Dante’s Peak had a healthy budget of $116 million, which, while quaint these days for a supposed blockbuster, was no small potatoes in ’97. It’s all on the screen with some (mostly) strong digital work accompanied by a healthy dose of practical stunt/destruction action. Unfortunately, its box-office capped out at $178 million worldwide, meaning after marketing costs were taken into account the film narrowly crept into the black.

Volcano cost a little bit less (relatively speaking) at $90 million before marketing, but while that still feels like a lot for what we get on the screen, it also wasn’t apparently enough. The film features more than a few extremely rough VFX shots, mostly in the back half as the city is really going to hell. A sequence involving the intentional downing of a high-rise building is especially egregious in its laughably bad composite work – seriously, the shot of Jones running towards us as the building collapses is something special. It went on to earn $122 million worldwide, but on this budget plus marketing costs that means it was a definite financial bust.
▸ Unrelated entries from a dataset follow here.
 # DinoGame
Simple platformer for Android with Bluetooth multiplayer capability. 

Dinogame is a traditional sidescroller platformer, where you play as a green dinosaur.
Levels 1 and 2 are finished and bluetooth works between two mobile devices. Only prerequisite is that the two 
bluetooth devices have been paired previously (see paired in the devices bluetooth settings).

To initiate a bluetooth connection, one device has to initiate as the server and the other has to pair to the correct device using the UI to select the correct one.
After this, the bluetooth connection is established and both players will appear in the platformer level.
Advantage: Both films fared well on video and probably count as successes now, but based strictly on box-office takes, this category goes to Dante’s Peak.

My Take

Both scripts feature a fair amount of silliness and weak writing, but Dante’s Peak is the better put together movie. It just looks and feels more consistently professional throughout. All of that said? Volcano is far more entertaining of a watch. Tommy Lee Jones getting pissed off at the earth’s crust is priceless, the precarious blend of the serious and silly is good fun, and moments of sacrifice are effective and affecting (even when they too are silly). It also earns a point for its clumsy but heartfelt attempt at commenting on the racial division in L.A. with a little girl’s observation that we all look the same when covered in ash. Aww. Neither film is more than mild entertainment, but if you can only watch one volcano-centric movie…make it Joe Versus the Volcano (1990). If it has to be one of these, though, see the one where the coast is toast… see Volcano.